Restate word for word the opening line of the data below and every line after it until the line with "Powiązanie konto--rekord &", that line too, but not the pictures.

▸ **Dataset extract**:
[Start of section]

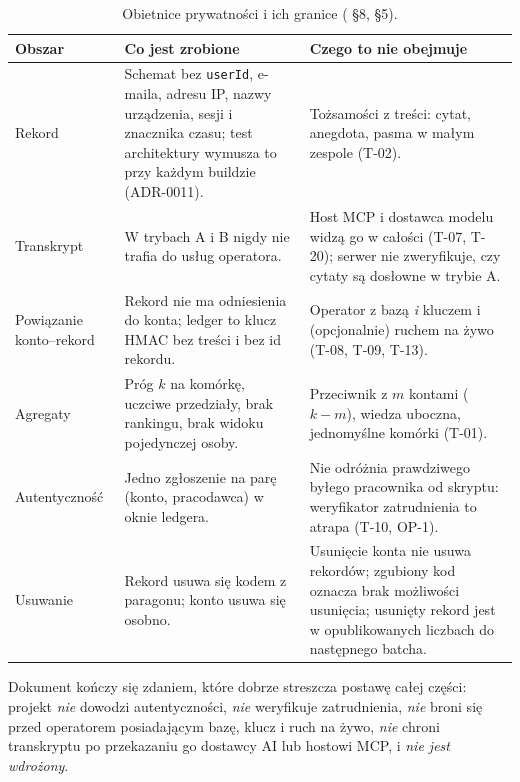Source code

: \begin{table}[htbp]
\centering
\small
\begin{tabularx}{\linewidth}{@{}>{\raggedright\arraybackslash}p{3.7cm}>{\raggedright\arraybackslash}X>{\raggedright\arraybackslash}X@{}}
\toprule
\textbf{Obszar} & \textbf{Co jest zrobione} & \textbf{Czego to nie obejmuje} \\
\midrule
Rekord &
Schemat bez \texttt{userId}, e-maila, adresu IP, nazwy urządzenia, sesji i
znacznika czasu; test architektury wymusza to przy każdym buildzie
(ADR-0011). &
Tożsamości z treści: cytat, anegdota, pasma w małym zespole (T-02). \\
\addlinespace
Transkrypt &
W trybach A i B nigdy nie trafia do usług operatora. &
Host MCP i dostawca modelu widzą go w całości (T-07, T-20); serwer nie
zweryfikuje, czy cytaty są dosłowne w trybie A. \\
\addlinespace
Powiązanie konto--rekord &
Rekord nie ma odniesienia do konta; ledger to klucz HMAC bez treści i bez id
rekordu. &
Operator z bazą \emph{i} kluczem i (opcjonalnie) ruchem na żywo (T-08, T-09,
T-13). \\
\addlinespace
Agregaty &
Próg $k$ na komórkę, uczciwe przedziały, brak rankingu, brak widoku
pojedynczej osoby. &
Przeciwnik z $m$ kontami ($k-m$), wiedza uboczna, jednomyślne komórki (T-01). \\
\addlinespace
Autentyczność &
Jedno zgłoszenie na parę (konto, pracodawca) w oknie ledgera. &
Nie odróżnia prawdziwego byłego pracownika od skryptu: weryfikator zatrudnienia
to atrapa (T-10, OP-1). \\
\addlinespace
Usuwanie &
Rekord usuwa się kodem z paragonu; konto usuwa się osobno. &
Usunięcie konta nie usuwa rekordów; zgubiony kod oznacza brak możliwości
usunięcia; usunięty rekord jest w opublikowanych liczbach do następnego batcha. \\
\bottomrule
\end{tabularx}
\caption{Obietnice prywatności i ich granice ( §8,  §5).}
\label{tab:p3-gwarancje}
\end{table}

Dokument  kończy się zdaniem, które dobrze streszcza
postawę całej części: projekt \emph{nie} dowodzi autentyczności, \emph{nie}
weryfikuje zatrudnienia, \emph{nie} broni się przed operatorem posiadającym
bazę, klucz i ruch na żywo, \emph{nie} chroni transkryptu po przekazaniu go
dostawcy AI lub hostowi MCP, i \emph{nie jest wdrożony}.

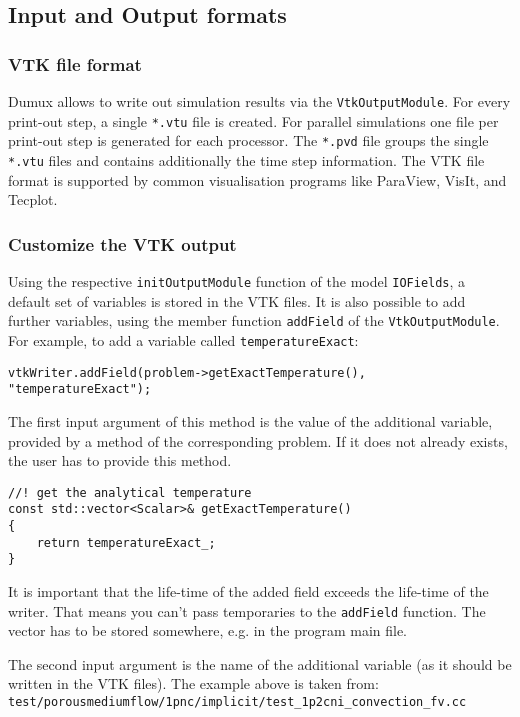 \subsection{Input and Output formats}

\subsubsection{VTK file format}
Dumux allows to write out simulation results via the \texttt{VtkOutputModule}.
For every print-out step, a single \texttt{*.vtu} file is created. For parallel simulations one file
per print-out step is generated for each processor.
The \texttt{*.pvd} file groups the single \texttt{*.vtu} files and contains additionally the time step information.
The VTK file format is supported by common visualisation programs like ParaView, VisIt, and Tecplot.

\subsubsection{Customize the VTK output}
Using the respective \texttt{initOutputModule} function of the model \texttt{IOFields}, a default
set of variables is stored in the VTK files. It is also possible to add further variables,
using the member function \texttt{addField} of the \texttt{VtkOutputModule}. For example, to add a variable called \texttt{temperatureExact}:
\begin{lstlisting}[style=DumuxCode]
vtkWriter.addField(problem->getExactTemperature(), "temperatureExact");
\end{lstlisting}

The first input argument of this method is the value of the additional variable, provided by a method of the corresponding problem.
If it does not already exists, the user has to provide this method.
\begin{lstlisting}[style=DumuxCode]
//! get the analytical temperature
const std::vector<Scalar>& getExactTemperature()
{
    return temperatureExact_;
}
\end{lstlisting}
It is important that the life-time of the added field exceeds the life-time of the writer. That means you can't pass temporaries
to the \texttt{addField} function. The vector has to be stored somewhere, e.g. in the program main file.

The second input argument is the name of the additional variable (as it should be written in the VTK files).
The example above is taken from: \\ \texttt{test/porousmediumflow/1pnc/implicit/test\_1p2cni\_convection\_fv.cc}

[End of section]

▸ **The completed task**:
Source code

: \begin{table}[htbp]
\centering
\small
\begin{tabularx}{\linewidth}{@{}>{\raggedright\arraybackslash}p{3.7cm}>{\raggedright\arraybackslash}X>{\raggedright\arraybackslash}X@{}}
\toprule
\textbf{Obszar} & \textbf{Co jest zrobione} & \textbf{Czego to nie obejmuje} \\
\midrule
Rekord &
Schemat bez \texttt{userId}, e-maila, adresu IP, nazwy urządzenia, sesji i
znacznika czasu; test architektury wymusza to przy każdym buildzie
(ADR-0011). &
Tożsamości z treści: cytat, anegdota, pasma w małym zespole (T-02). \\
\addlinespace
Transkrypt &
W trybach A i B nigdy nie trafia do usług operatora. &
Host MCP i dostawca modelu widzą go w całości (T-07, T-20); serwer nie
zweryfikuje, czy cytaty są dosłowne w trybie A. \\
\addlinespace
Powiązanie konto--rekord &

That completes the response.